§ **Work item**
Whenever the word "docwhat" turns up in a line of the data below, copy that line.

Material shown below:

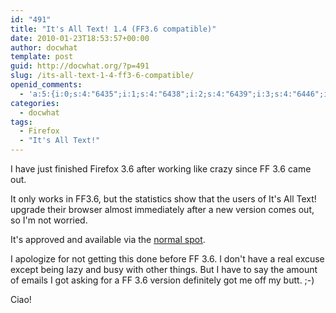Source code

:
 ```yaml
---
id: "491"
title: "It's All Text! 1.4 (FF3.6 compatible)"
date: 2010-01-23T18:53:57+00:00
author: docwhat
template: post
guid: http://docwhat.org/?p=491
slug: /its-all-text-1-4-ff3-6-compatible/
openid_comments:
  - 'a:5:{i:0;s:4:"6435";i:1;s:4:"6438";i:2;s:4:"6439";i:3;s:4:"6446";i:4;s:4:"6447";}'
categories:
  - docwhat
tags:
  - Firefox
  - "It's All Text!"
---
```


I have just finished Firefox 3.6 after working like crazy since FF 3.6 came
out.

It only works in FF3.6, but the statistics show that the users of It's All
Text! upgrade their browser almost immediately after a new version comes out,
so I'm not worried.

It's approved and available via the
[normal spot](https://addons.mozilla.org/en-US/firefox/addon/4125).

I apologize for not getting this done before FF 3.6. I don't have a real
excuse except being lazy and busy with other things. But I have to say the
amount of emails I got asking for a FF 3.6 version definitely got me off my
butt. ;-)

Ciao!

End of Material shown.

§ **Task answer**
author: docwhat
guid: http://docwhat.org/?p=491
  - docwhat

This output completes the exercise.